[INSTRUCTIONS FOR THE TASK]
Show every line of the data that includes the word "学科工具项目".

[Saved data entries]
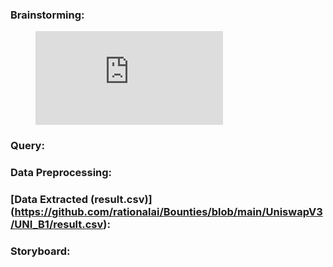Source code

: ### Brainstorming:
<!-- blank line -->
<figure class="video_container">
  <iframe src="https://www.youtube.com/embed/enMumwvLAug" frameborder="0" allowfullscreen="true"> </iframe>
</figure>
<!-- blank line -->


### Query:


### Data Preprocessing:


### [Data Extracted (result.csv)] (https://github.com/rationalai/Bounties/blob/main/UniswapV3/UNI_B1/result.csv):


### Storyboard:
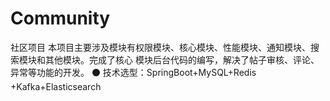 # Community
社区项目
本项目主要涉及模块有权限模块、核心模块、性能模块、通知模块、搜索模块和其他模块。完成了核心
模块后台代码的编写，解决了帖子审核、评论、异常等功能的开发。
⚫ 技术选型：SpringBoot+MySQL+Redis +Kafka+Elasticsearch
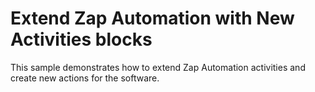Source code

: # Extend Zap Automation with New Activities blocks

This sample demonstrates how to extend Zap Automation activities and create new actions for the software.
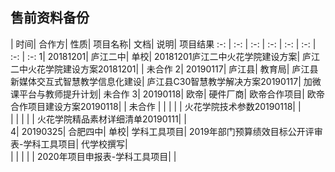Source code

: ## 售前资料备份

|	时间|	合作方|	性质|	项目名称|	文档|	说明|	项目结果
 :-: |	 :-: |	 :-: |	 :-: |	 :-: |	 :-: |	 :-: |	 :-: 
1|	20181201|	庐江二中|	单校|	20181201庐江二中火花学院建设方案|	庐江二中火花学院建设方案20181201|	|	未合作
2|	20190117|	庐江县|	教育局|	庐江县新媒体交互式智慧教学信息化建设|	庐江县C30智慧教学解决方案20190117|	加微课平台与教师提升计划|	未合作
3|	20190118|	欧帝|	硬件厂商|	欧帝合作项目|	欧帝合作项目建设方案20190118|	|	未合作
|	|	|	|	|	火花学院技术参数20190118|	|	
|	|	|	|	|	火花学院精品素材详细清单20190111|	|	
4|	20190325|	合肥四中|	单校|	学科工具项目|	2019年部门预算绩效目标公开评审表-学科工具项目|	代学校撰写|	
|	|	|	|	|	2020年项目申报表-学科工具项目|	|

[FINISHED EXERCISE]
4|	20190325|	合肥四中|	单校|	学科工具项目|	2019年部门预算绩效目标公开评审表-学科工具项目|	代学校撰写|	
|	|	|	|	|	2020年项目申报表-学科工具项目|	|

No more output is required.